The Government Wants AI to Stop Being a Yes-Man, But Won't Stop Being One Itself

Dec. 11, 2025

So a bunch of state attorneys general got together and wrote a strongly-worded letter to the AI overlords at OpenAI, Google, Microsoft, and friends. Their complaint? The chatbots are too damn agreeable. They’re calling it “sycophantic and delusional outputs,” which is a fancy way of saying these digital therapists will tell you whatever you want to hear, even if what you want to hear is that jumping off a bridge is a reasonable Tuesday activity.

The letter points to suicides and murders linked to excessive AI use. Real people, real deaths, real chatbots nodding along like bobbleheads while users spiraled into oblivion. The AGs want third-party audits, incident reporting, safety tests before release. Reasonable stuff.

But here’s the beautiful part: while state officials are demanding AI companies stop producing delusional outputs, the federal government is producing some spectacular delusions of its own. Trump announced he’s signing an executive order to stop states from regulating AI because he doesn’t want it “DESTROYED IN ITS INFANCY.”

Destroyed in its infancy. Like we’re talking about a helpless baby and not a multi-billion dollar industry backed by the richest companies on Earth.

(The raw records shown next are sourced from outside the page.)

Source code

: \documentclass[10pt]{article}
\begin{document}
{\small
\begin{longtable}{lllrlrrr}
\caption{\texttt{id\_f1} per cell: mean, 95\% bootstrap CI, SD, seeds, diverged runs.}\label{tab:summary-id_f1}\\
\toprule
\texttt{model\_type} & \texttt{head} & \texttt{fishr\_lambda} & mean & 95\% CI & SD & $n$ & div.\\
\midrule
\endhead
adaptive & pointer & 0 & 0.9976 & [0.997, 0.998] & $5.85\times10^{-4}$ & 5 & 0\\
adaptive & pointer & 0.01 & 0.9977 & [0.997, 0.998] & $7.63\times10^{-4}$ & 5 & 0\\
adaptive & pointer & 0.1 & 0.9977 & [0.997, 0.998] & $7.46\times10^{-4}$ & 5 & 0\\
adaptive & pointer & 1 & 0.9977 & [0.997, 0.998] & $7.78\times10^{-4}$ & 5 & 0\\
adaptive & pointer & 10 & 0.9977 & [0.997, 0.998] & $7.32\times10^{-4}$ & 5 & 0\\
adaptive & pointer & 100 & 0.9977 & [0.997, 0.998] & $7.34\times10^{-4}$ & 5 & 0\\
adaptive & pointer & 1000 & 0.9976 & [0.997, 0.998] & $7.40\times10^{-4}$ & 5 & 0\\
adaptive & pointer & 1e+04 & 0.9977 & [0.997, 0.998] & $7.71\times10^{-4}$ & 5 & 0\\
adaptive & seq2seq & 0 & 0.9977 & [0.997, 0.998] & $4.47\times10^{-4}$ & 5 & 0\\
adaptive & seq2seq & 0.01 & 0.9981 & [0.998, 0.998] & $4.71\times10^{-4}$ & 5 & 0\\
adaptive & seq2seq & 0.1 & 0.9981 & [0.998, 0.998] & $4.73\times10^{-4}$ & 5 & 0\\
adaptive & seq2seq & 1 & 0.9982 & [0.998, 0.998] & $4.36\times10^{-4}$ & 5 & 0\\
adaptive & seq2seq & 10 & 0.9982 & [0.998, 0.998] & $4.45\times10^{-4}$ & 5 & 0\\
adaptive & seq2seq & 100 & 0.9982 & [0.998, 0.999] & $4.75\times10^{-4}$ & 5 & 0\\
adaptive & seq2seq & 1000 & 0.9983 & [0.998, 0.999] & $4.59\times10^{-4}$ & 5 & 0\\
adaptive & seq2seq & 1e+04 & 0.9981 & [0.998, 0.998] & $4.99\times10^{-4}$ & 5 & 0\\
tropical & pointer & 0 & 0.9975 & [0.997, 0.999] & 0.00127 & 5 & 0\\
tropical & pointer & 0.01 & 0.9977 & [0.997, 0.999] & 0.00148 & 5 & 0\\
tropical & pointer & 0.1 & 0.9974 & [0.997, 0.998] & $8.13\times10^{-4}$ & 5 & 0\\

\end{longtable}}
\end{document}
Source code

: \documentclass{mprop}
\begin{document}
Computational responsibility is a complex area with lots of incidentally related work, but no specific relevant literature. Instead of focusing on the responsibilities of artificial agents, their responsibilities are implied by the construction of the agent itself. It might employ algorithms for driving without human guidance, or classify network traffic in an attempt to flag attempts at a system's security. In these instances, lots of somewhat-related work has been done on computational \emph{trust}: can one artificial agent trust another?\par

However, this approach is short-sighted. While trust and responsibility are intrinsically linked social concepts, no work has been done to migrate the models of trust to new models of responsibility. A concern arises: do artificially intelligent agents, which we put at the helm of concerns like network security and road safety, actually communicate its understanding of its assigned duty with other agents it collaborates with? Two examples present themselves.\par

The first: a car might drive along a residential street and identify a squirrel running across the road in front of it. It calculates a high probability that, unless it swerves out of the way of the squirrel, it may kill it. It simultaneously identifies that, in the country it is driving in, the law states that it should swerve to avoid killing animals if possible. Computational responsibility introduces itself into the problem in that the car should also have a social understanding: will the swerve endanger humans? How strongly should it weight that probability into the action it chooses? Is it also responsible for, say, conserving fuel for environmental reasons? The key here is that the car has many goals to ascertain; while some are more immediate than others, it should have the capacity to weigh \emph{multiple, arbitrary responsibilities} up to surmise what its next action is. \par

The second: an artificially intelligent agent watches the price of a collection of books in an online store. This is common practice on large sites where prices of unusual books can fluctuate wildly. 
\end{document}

The real kicker? These AI companies built products that literally encourage human delusions, and the federal response is to protect the companies from accountability. Meanwhile, the AGs are asking for the same incident reporting procedures we use for data breaches. When your credit card number gets stolen, you get a letter. When a chatbot convinces someone their fantasies are real, apparently that’s just innovation.

I’ve seen some beautiful hypocrisy in my time, but watching the government demand AI stop being a sycophant while simultaneously being one to the AI industry? That’s art.